EXTRACTED RECORDS:
--- START ---

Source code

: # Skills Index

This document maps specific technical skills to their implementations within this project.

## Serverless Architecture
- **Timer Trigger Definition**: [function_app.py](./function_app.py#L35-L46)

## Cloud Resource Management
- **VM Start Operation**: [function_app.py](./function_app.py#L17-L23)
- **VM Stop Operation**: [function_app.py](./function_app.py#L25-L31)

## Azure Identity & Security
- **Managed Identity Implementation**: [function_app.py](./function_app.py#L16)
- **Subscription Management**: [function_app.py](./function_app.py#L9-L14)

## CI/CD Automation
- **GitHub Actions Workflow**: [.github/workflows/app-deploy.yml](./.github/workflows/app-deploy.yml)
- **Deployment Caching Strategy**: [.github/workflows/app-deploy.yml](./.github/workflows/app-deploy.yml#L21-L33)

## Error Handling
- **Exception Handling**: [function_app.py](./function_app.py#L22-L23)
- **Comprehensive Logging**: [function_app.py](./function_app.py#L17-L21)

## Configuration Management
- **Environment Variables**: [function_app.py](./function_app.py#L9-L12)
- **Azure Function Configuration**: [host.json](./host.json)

--- END ---

ABOUT THIS EXERCISE:
Repeat the material above in full, keeping every word.

ANSWER SPACE:
Source code

: # Skills Index

This document maps specific technical skills to their implementations within this project.

## Serverless Architecture
- **Timer Trigger Definition**: [function_app.py](./function_app.py#L35-L46)

## Cloud Resource Management
- **VM Start Operation**: [function_app.py](./function_app.py#L17-L23)
- **VM Stop Operation**: [function_app.py](./function_app.py#L25-L31)

## Azure Identity & Security
- **Managed Identity Implementation**: [function_app.py](./function_app.py#L16)
- **Subscription Management**: [function_app.py](./function_app.py#L9-L14)

## CI/CD Automation
- **GitHub Actions Workflow**: [.github/workflows/app-deploy.yml](./.github/workflows/app-deploy.yml)
- **Deployment Caching Strategy**: [.github/workflows/app-deploy.yml](./.github/workflows/app-deploy.yml#L21-L33)

## Error Handling
- **Exception Handling**: [function_app.py](./function_app.py#L22-L23)
- **Comprehensive Logging**: [function_app.py](./function_app.py#L17-L21)

## Configuration Management
- **Environment Variables**: [function_app.py](./function_app.py#L9-L12)
- **Azure Function Configuration**: [host.json](./host.json)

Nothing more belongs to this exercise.